» WORK REQUEST
Output only the lines below that start at the line containing "- name: 很灵活，name" and end at the line containing "- parent: 实现继承。", with both ends kept.

» STORED DATA
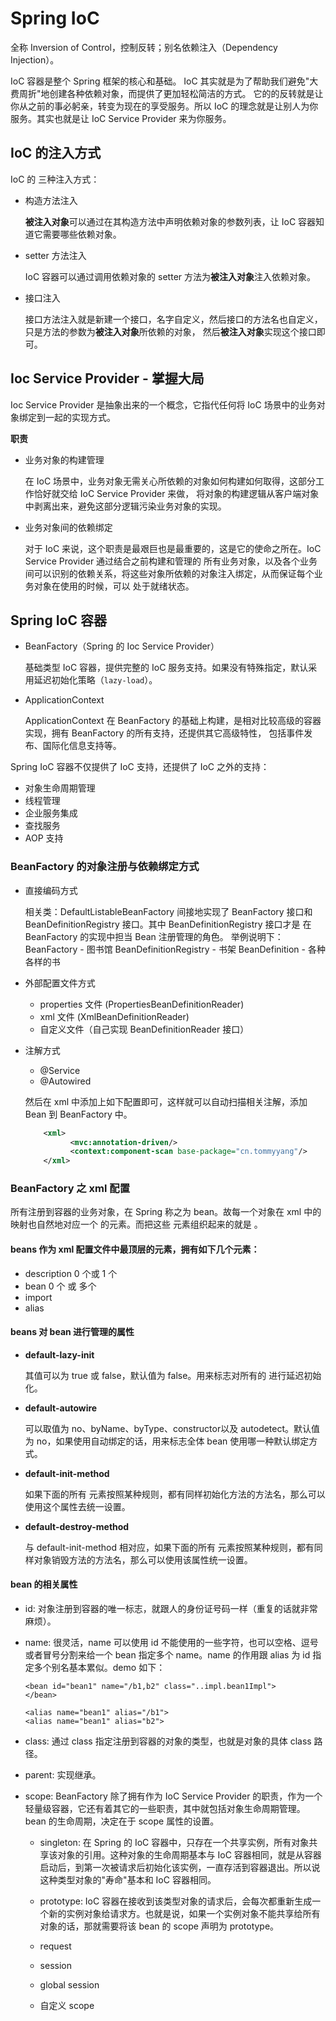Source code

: # Spring IoC
全称 Inversion of Control，控制反转；别名依赖注入（Dependency Injection）。

IoC 容器是整个 Spring 框架的核心和基础。 IoC 其实就是为了帮助我们避免"大费周折"地创建各种依赖对象，而提供了更加轻松简洁的方式。
它的的反转就是让你从之前的事必躬亲，转变为现在的享受服务。所以 IoC 的理念就是让别人为你服务。其实也就是让 IoC Service Provider 来为你服务。

## IoC 的注入方式

IoC 的 三种注入方式：
- 构造方法注入

    **被注入对象**可以通过在其构造方法中声明依赖对象的参数列表，让 IoC 容器知道它需要哪些依赖对象。
    
- setter 方法注入

    IoC 容器可以通过调用依赖对象的 setter 方法为**被注入对象**注入依赖对象。
    
- 接口注入

    接口方法注入就是新建一个接口，名字自定义，然后接口的方法名也自定义，只是方法的参数为**被注入对象**所依赖的对象，
    然后**被注入对象**实现这个接口即可。
    
## Ioc Service Provider - 掌握大局
Ioc Service Provider 是抽象出来的一个概念，它指代任何将 IoC 场景中的业务对象绑定到一起的实现方式。

**职责**

- 业务对象的构建管理

    在 IoC 场景中，业务对象无需关心所依赖的对象如何构建如何取得，这部分工作恰好就交给 IoC Service Provider 来做，
    将对象的构建逻辑从客户端对象中剥离出来，避免这部分逻辑污染业务对象的实现。

- 业务对象间的依赖绑定
   
    对于 IoC 来说，这个职责是最艰巨也是最重要的，这是它的使命之所在。IoC Service Provider 通过结合之前构建和管理的
    所有业务对象，以及各个业务间可以识别的依赖关系，将这些对象所依赖的对象注入绑定，从而保证每个业务对象在使用的时候，可以
    处于就绪状态。
    
## Spring IoC 容器
- BeanFactory（Spring 的 Ioc Service Provider）
    
    基础类型 IoC 容器，提供完整的 IoC 服务支持。如果没有特殊指定，默认采用延迟初始化策略（`lazy-load`）。
    
- ApplicationContext

    ApplicationContext 在 BeanFactory 的基础上构建，是相对比较高级的容器实现，拥有 BeanFactory 的所有支持，还提供其它高级特性，
    包括事件发布、国际化信息支持等。

Spring IoC 容器不仅提供了 IoC 支持，还提供了 IoC 之外的支持：
- 对象生命周期管理
- 线程管理
- 企业服务集成
- 查找服务
- AOP 支持

### BeanFactory 的对象注册与依赖绑定方式

- 直接编码方式
    
    相关类：DefaultListableBeanFactory 间接地实现了 BeanFactory 接口和 BeanDefinitionRegistry 接口。其中 BeanDefinitionRegistry 接口才是
    在 BeanFactory 的实现中担当 Bean 注册管理的角色。
    举例说明下：
    BeanFactory - 图书馆
    BeanDefinitionRegistry - 书架
    BeanDefinition - 各种各样的书

- 外部配置文件方式
    
    - properties 文件 (PropertiesBeanDefinitionReader)
    - xml 文件 (XmlBeanDefinitionReader)
    - 自定义文件（自己实现 BeanDefinitionReader 接口）
    
- 注解方式
    
    - @Service
    - @Autowired
    
    然后在 xml 中添加上如下配置即可，这样就可以自动扫描相关注解，添加 Bean 到 BeanFactory 中。
    ```xml
        <xml>
              <mvc:annotation-driven/>
              <context:component-scan base-package="cn.tommyyang"/> 
        </xml>
    ```
    
### BeanFactory 之 xml 配置
所有注册到容器的业务对象，在 Spring 称之为 bean。故每一个对象在 xml 中的映射也自然地对应一个 <bean> 的元素。而把这些 <bean> 元素组织起来的就是 <beans>。

#### beans 作为 xml 配置文件中最顶层的元素，拥有如下几个元素：
- description 0 个或 1 个 
- bean 0 个 或 多个
- import
- alias

#### beans 对 bean 进行管理的属性
- **default-lazy-init**
    
    其值可以为 true 或 false，默认值为 false。用来标志对所有的 <bean> 进行延迟初始化。
    
- **default-autowire**

    可以取值为 no、byName、byType、constructor以及 autodetect。默认值为 no，如果使用自动绑定的话，用来标志全体 bean 使用哪一种默认绑定方式。
    
- **default-init-method**
    
    如果下面的所有 <bean> 元素按照某种规则，都有同样初始化方法的方法名，那么可以使用这个属性去统一设置。

- **default-destroy-method**
    
    与 default-init-method 相对应，如果下面的所有 <bean> 元素按照某种规则，都有同样对象销毁方法的方法名，那么可以使用该属性统一设置。
    
#### bean 的相关属性
- id: 对象注册到容器的唯一标志，就跟人的身份证号码一样（重复的话就非常麻烦）。

- name: 很灵活，name 可以使用 id 不能使用的一些字符，也可以空格、逗号或者冒号分割来给一个 bean 指定多个 name。name 的作用跟 alias 为 id 指定多个别名基本累似。demo 如下：
    
    ```
    <bean id="bean1" name="/b1,b2" class="..impl.bean1Impl">
    </bean>
  
    <alias name="bean1" alias="/b1">
    <alias name="bean1" alias="b2">
    ```
  
- class: 通过 class 指定注册到容器的对象的类型，也就是对象的具体 class 路径。

- parent: 实现继承。

- scope: BeanFactory 除了拥有作为 IoC Service Provider 的职责，作为一个轻量级容器，它还有着其它的一些职责，其中就包括对象生命周期管理。bean 的生命周期，决定在于 scope 属性的设置。
    
    - singleton: 在 Spring 的 IoC 容器中，只存在一个共享实例，所有对象共享该对象的引用。这种对象的生命周期基本与 IoC 容器相同，就是从容器启动后，到第一次被请求后初始化该实例，一直存活到容器退出。所以说这种类型对象的"寿命"基本和 IoC 容器相同。
    
    - prototype: IoC 容器在接收到该类型对象的请求后，会每次都重新生成一个新的实例对象给请求方。也就是说，如果一个实例对象不能共享给所有对象的话，那就需要将该 bean 的 scope 声明为 prototype。
    
    - request
    
    - session
    
    - global session
    
    - 自定义 scope
    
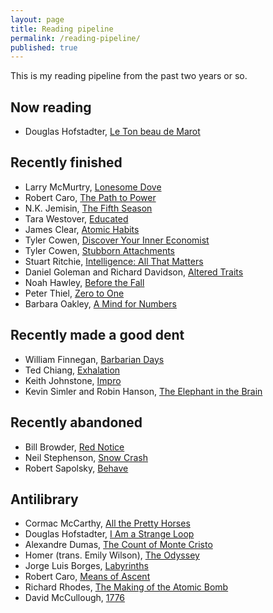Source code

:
```yaml
---
layout: page
title: Reading pipeline
permalink: /reading-pipeline/
published: true
---
```


This is my reading pipeline from the past two years or so.

## Now reading

* Douglas Hofstadter, [Le Ton beau de Marot](https://www.goodreads.com/book/show/248193.Le_Ton_beau_de_Marot)

## Recently finished

* Larry McMurtry, [Lonesome Dove](https://www.goodreads.com/book/show/7615279-lonesome-dove)
* Robert Caro, [The Path to Power](https://www.goodreads.com/book/show/86524.The_Path_to_Power)
* N.K. Jemisin, [The Fifth Season](https://www.goodreads.com/book/show/19161852-the-fifth-season)
* Tara Westover, [Educated](https://www.goodreads.com/book/show/37930892-educated)
* James Clear, [Atomic Habits](https://www.goodreads.com/book/show/40121378-atomic-habits)
* Tyler Cowen, [Discover Your Inner Economist](https://www.goodreads.com/book/show/700668.Discover_Your_Inner_Economist)
* Tyler Cowen, [Stubborn Attachments](https://www.goodreads.com/book/show/31283667-stubborn-attachments)
* Stuart Ritchie, [Intelligence: All That Matters](https://www.goodreads.com/book/show/25356335-intelligence)
* Daniel Goleman and Richard Davidson, [Altered Traits](https://www.goodreads.com/book/show/34272471-altered-traits)
* Noah Hawley, [Before the Fall](https://www.goodreads.com/book/show/40670008-before-the-fall)
* Peter Thiel, [Zero to One](https://www.goodreads.com/book/show/18050143-zero-to-one)
* Barbara Oakley, [A Mind for Numbers](https://www.goodreads.com/book/show/18693655-a-mind-for-numbers)

## Recently made a good dent

* William Finnegan, [Barbarian Days](https://www.goodreads.com/book/show/18693910-barbarian-days)
* Ted Chiang, [Exhalation](https://www.goodreads.com/book/show/41160292-exhalation)
* Keith Johnstone, [Impro](https://www.goodreads.com/book/show/306940.Impro)
* Kevin Simler and Robin Hanson, [The Elephant in the Brain](https://www.goodreads.com/book/show/28820444-the-elephant-in-the-brain)

## Recently abandoned

* Bill Browder, [Red Notice](https://www.goodreads.com/book/show/24811910-red-notice)
* Neil Stephenson, [Snow Crash](https://www.goodreads.com/book/show/40651883-snow-crash)
* Robert Sapolsky, [Behave](https://www.goodreads.com/book/show/31170723-behave)

## Antilibrary

* Cormac McCarthy, [All the Pretty Horses](https://www.goodreads.com/book/show/469571.All_the_Pretty_Horses)
* Douglas Hofstadter, [I Am a Strange Loop](https://www.goodreads.com/book/show/123471.I_Am_a_Strange_Loop)
* Alexandre Dumas, [The Count of Monte Cristo](https://www.goodreads.com/book/show/7126.The_Count_of_Monte_Cristo)
* Homer (trans. Emily Wilson), [The Odyssey](https://www.goodreads.com/book/show/34068470-the-odyssey)
* Jorge Luis Borges, [Labyrinths](https://www.goodreads.com/book/show/17717.Labyrinths)
* Robert Caro, [Means of Ascent](https://www.goodreads.com/book/show/208324.Means_of_Ascent)
* Richard Rhodes, [The Making of the Atomic Bomb](https://www.goodreads.com/book/show/16884.The_Making_of_the_Atomic_Bomb)
* David McCullough, [1776](https://www.goodreads.com/book/show/1067.1776)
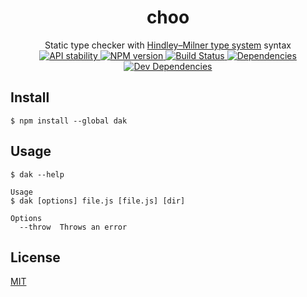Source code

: <h1 align="center">choo</h1>

<div align="center">
  Static type checker with <a href="https://en.wikipedia.org/wiki/Hindley%E2%80%93Milner_type_system">Hindley–Milner type system</a> syntax
</div>

<div align="center">
  <!-- Stability -->
  <a href="https://nodejs.org/api/documentation.html#documentation_stability_index">
    <img src="https://img.shields.io/badge/stability-experimental-orange.svg?style=flat-square"
      alt="API stability" />
  </a>
  <!-- NPM version -->
  <a href="https://npmjs.org/package/choo">
    <img src="https://img.shields.io/npm/v/dak.svg?style=flat-square"
      alt="NPM version" />
  </a>
  <!-- Build Status -->
  <a href="https://travis-ci.org/CreaturePhil/dak">
    <img src="https://img.shields.io/travis/CreaturePhil/dak/master.svg?style=flat-square"
      alt="Build Status" />
  </a>
  <!-- Dependencies -->
  <a href="https://david-dm.org/CreaturePhil/dak">
    <img src="https://david-dm.org/CreaturePhil/dak/status.svg?style=flat-square"
      alt="Dependencies" />
  </a>
  <!-- Dev Dependencies -->
  <a href="https://david-dm.org/CreaturePhil/dak?type=dev">
    <img src="https://david-dm.org/CreaturePhil/dak/dev-status.svg?style=flat-square"
      alt="Dev Dependencies" />
  </a>
</div>

## Install

```
$ npm install --global dak
```

## Usage

```
$ dak --help

Usage
$ dak [options] file.js [file.js] [dir]

Options
  --throw  Throws an error
```

## License

[MIT](LICENSE)
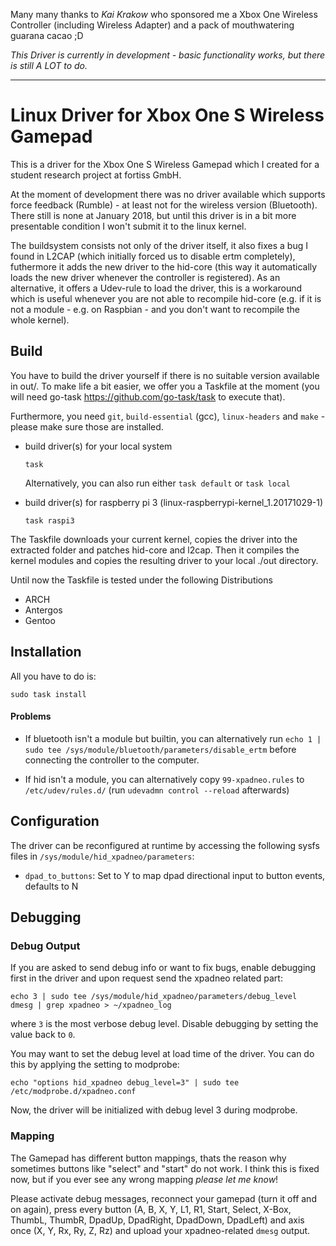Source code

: Many many thanks to *Kai Krakow* who sponsored me a Xbox One Wireless Controller (including Wireless Adapter) and a pack of mouthwatering guarana cacao ;D

*This Driver is currently in development - basic functionality works, but there is still A LOT to do.*

---


# Linux Driver for Xbox One S Wireless Gamepad

This is a driver for the Xbox One S Wireless Gamepad which I created for a student research project at fortiss GmbH.

At the moment of development there was no driver available which supports force feedback (Rumble) - at least not for the wireless version (Bluetooth). There still is none at January 2018, but until this driver is in a bit more presentable condition I won't submit it to the linux kernel.

The buildsystem consists not only of the driver itself, it also fixes a bug I found in L2CAP (which initially forced us to disable ertm completely), futhermore it adds the new driver to the hid-core (this way it automatically loads the new driver whenever the controller is registered). As an alternative, it offers a Udev-rule to load the driver, this is a workaround which is useful whenever you are not able to recompile hid-core (e.g. if it is not a module - e.g. on Raspbian - and you don't want to recompile the whole kernel).

## Build

You have to build the driver yourself if there is no suitable version available in out/.
To make life a bit easier, we offer you a Taskfile at the moment (you will need go-task https://github.com/go-task/task to execute that).

Furthermore, you need `git`, `build-essential` (gcc), `linux-headers` and `make` - please make sure those are installed.

- build driver(s) for your local system
  ```
  task
  ```
  Alternatively, you can also run either `task default` or `task local`

- build driver(s) for raspberry pi 3 (linux-raspberrypi-kernel_1.20171029-1)
  ```
  task raspi3
  ```

The Taskfile downloads your current kernel, copies the driver into the extracted folder and patches hid-core and l2cap. Then it compiles the kernel modules and copies the resulting driver to your local ./out directory.

Until now the Taskfile is tested under the following Distributions
* ARCH
* Antergos
* Gentoo

## Installation

All you have to do is:

```
sudo task install
```

#### Problems

- If bluetooth isn't a module but builtin, you can alternatively run
  `echo 1 | sudo tee /sys/module/bluetooth/parameters/disable_ertm`
  before connecting the controller to the computer.

- If hid isn't a module, you can alternatively copy `99-xpadneo.rules` to `/etc/udev/rules.d/` (run `udevadmn control --reload` afterwards)


## Configuration

The driver can be reconfigured at runtime by accessing the following sysfs
files in `/sys/module/hid_xpadneo/parameters`:

- `dpad_to_buttons`: Set to Y to map dpad directional input to button events,
  defaults to N


## Debugging

### Debug Output
If you are asked to send debug info or want to fix bugs, enable debugging
first in the driver and upon request send the xpadneo related part:

```
echo 3 | sudo tee /sys/module/hid_xpadneo/parameters/debug_level
dmesg | grep xpadneo > ~/xpadneo_log
```

where `3` is the most verbose debug level. Disable debugging by setting the
value back to `0`.

You may want to set the debug level at load time of the driver. You can do
this by applying the setting to modprobe:

```
echo "options hid_xpadneo debug_level=3" | sudo tee /etc/modprobe.d/xpadneo.conf
```

Now, the driver will be initialized with debug level 3 during modprobe.

### Mapping
The Gamepad has different button mappings, thats the reason why sometimes
buttons like "select" and "start" do not work. I think this is fixed now,
but if you ever see any wrong mapping *please let me know*!

Please activate debug messages, reconnect your gamepad (turn it off and on
again), press every button (A, B, X, Y, L1, R1, Start, Select, X-Box, ThumbL,
ThumbR, DpadUp, DpadRight, DpadDown, DpadLeft) and axis once (X, Y, Rx, Ry,
Z, Rz) and upload your xpadneo-related `dmesg` output.


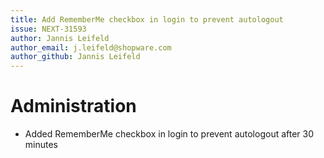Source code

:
 ```yaml
---
title: Add RememberMe checkbox in login to prevent autologout
issue: NEXT-31593
author: Jannis Leifeld
author_email: j.leifeld@shopware.com
author_github: Jannis Leifeld
---
```

# Administration
* Added RememberMe checkbox in login to prevent autologout after 30 minutes
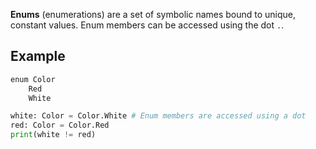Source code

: **Enums** (enumerations) are a set of symbolic names bound to unique, constant values. Enum members can be accessed using the dot `.`.

## Example
```py
enum Color
    Red
    White

white: Color = Color.White # Enum members are accessed using a dot
red: Color = Color.Red
print(white != red)
```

» PROBLEM SOLUTION
- name: 很灵活，name 可以使用 id 不能使用的一些字符，也可以空格、逗号或者冒号分割来给一个 bean 指定多个 name。name 的作用跟 alias 为 id 指定多个别名基本累似。demo 如下：
    
    ```
    <bean id="bean1" name="/b1,b2" class="..impl.bean1Impl">
    </bean>
  
    <alias name="bean1" alias="/b1">
    <alias name="bean1" alias="b2">
    ```
  
- class: 通过 class 指定注册到容器的对象的类型，也就是对象的具体 class 路径。

- parent: 实现继承。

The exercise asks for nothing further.